At the end of DHPG Mon Amour, David and Joe are side by side on the couch. They’re in nothing but shorts, besides David’s glasses and the two patches where needles enter his smooth chest. Spontaneously the two beam broadly at each other — amused, it can be inferred, by something on the tv. When the time came to record the voiceover, David’s blindness was so close to complete that he could no longer discern a television picture. As they spoke their commentary, the song “Blue Mood” by Randy Crawford played. It is precisely when she belts out the line ‘but I guess I gotta keep on smiling’ that the film shows the two men breaking into grins. On the audio track, Joe expresses utter delight, then explains the synchronicity to Joe, who laughs, becoming a part of the marvel he cannot quite see. They’re happy all over again; but this time, Joe aids in David’s perception. Their mutuality has changed shape, as mutualities do. But still they arrive at the wonderful knowledge that the happy moment will continue to reverberate through the film. Of course, this happiness will change shape too, depending on who is viewing and wherever it is they’re currently at.
Now I’m thinking of something an artist once told me about Prospect Cottage, the Victorian fisherman’s hut on a shingle beach in the south east of England. After Saint Derek Jarman bought it in 1987 — tending to a ruggedly mystical garden, making art, taking medication, synthesizing these daily activities — it transformed into a holy place. The pitch-black shack with yellow window frames, loomed over by a pair of nuclear power stations, is now a destination for followers of Jarman’s legacy as well as tourists with a vague notion that someone important was once in residence. Anyway, this artist, who’d been close to him, described Derek’s final period in Prospect Cottage as sexless but intimate.

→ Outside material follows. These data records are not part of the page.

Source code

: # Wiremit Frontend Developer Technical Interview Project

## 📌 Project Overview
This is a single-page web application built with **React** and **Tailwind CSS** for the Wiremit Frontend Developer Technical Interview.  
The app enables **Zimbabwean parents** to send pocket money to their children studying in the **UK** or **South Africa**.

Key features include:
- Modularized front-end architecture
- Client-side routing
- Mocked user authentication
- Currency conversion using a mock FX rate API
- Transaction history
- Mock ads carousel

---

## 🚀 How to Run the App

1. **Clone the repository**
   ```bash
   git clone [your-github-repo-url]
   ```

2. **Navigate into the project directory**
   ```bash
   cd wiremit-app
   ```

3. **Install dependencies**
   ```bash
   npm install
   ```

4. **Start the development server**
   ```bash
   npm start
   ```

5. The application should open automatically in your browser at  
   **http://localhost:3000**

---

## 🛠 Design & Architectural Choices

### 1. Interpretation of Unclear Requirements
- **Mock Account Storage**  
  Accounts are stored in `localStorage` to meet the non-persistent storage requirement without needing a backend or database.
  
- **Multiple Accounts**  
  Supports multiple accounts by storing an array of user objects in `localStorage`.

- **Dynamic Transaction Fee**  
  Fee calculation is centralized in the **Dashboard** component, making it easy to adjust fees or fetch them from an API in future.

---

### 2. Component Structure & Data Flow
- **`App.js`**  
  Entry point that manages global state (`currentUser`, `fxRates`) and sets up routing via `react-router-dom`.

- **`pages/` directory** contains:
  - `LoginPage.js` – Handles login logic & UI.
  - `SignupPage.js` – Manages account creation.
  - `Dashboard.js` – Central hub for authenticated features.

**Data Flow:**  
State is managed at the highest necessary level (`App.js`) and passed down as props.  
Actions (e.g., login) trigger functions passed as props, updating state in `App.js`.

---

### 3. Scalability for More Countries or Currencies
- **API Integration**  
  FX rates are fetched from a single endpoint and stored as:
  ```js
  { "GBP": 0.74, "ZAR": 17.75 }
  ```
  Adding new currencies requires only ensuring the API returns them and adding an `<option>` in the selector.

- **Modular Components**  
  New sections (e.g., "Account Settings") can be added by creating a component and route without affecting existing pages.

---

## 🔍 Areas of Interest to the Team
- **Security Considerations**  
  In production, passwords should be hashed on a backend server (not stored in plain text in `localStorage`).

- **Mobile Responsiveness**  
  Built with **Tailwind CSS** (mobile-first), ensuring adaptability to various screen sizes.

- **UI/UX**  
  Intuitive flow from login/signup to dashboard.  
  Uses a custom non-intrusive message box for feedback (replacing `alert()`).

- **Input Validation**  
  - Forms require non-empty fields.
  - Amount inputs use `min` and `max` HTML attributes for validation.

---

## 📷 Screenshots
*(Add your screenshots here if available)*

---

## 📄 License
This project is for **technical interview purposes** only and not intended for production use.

Derek and friends would squeeze onto the sofa to watch Blind Date, the dating game show. I picture a restless sleepover of caustic and frustrated lost boys.
In 1992, Derek Jarman produced a series of intense paintings in which multivalent phrases like ‘sex horror’ are scraped by finger into impasto paint over photocopies of tabloid newspapers with homophobic headlines. The title of the series — ‘Blind Date’ — is gallows humor; the artist, losing his sight, needed help to get the paintings done. I’d perceived these late works as hellish, furious, feverish, in part propelled by misguided prescriptions. Indeed, they may be all these things. But how compelling to hear that the boys in the cottage actually did watch the campy tv show Blind Date. I’m reminded that to be serious isn’t the same as being pious. We can have one foot in the “desert” and still tune into the broadcast of a regular day. Sontag, once more: ‘Camp taste is a kind of love, love for human nature. It relishes, rather than judges, the little triumphs and awkward intensities of “character.” Camp taste identifies with what it is enjoying. People who share this sensibility are not laughing at the thing they label as “a camp,” they’re enjoying it. Camp is a tender feeling.’
I am thankful to David and Joe for opening their home to Carl’s camera. Carl documents intravenous injection unflinchingly, while maybe none of them expected how their attention would roam to the watering of rooftop plants, the dog, the heat, a magazine, bare feet. I am not only shown the darkness falling before David’s eyes, but the way he and Joe filled one another with light. I am inside a place where it is acceptable to accept anger, just laughter is permitted and music is heard. I am witness to the expansive possibilities of commitment. I’m invited into a moment when two lovers smile, surrendering to relief. I’m tasked to consider home as not only a place to retreat into sameness, but a site from which to foster tomorrow’s difference.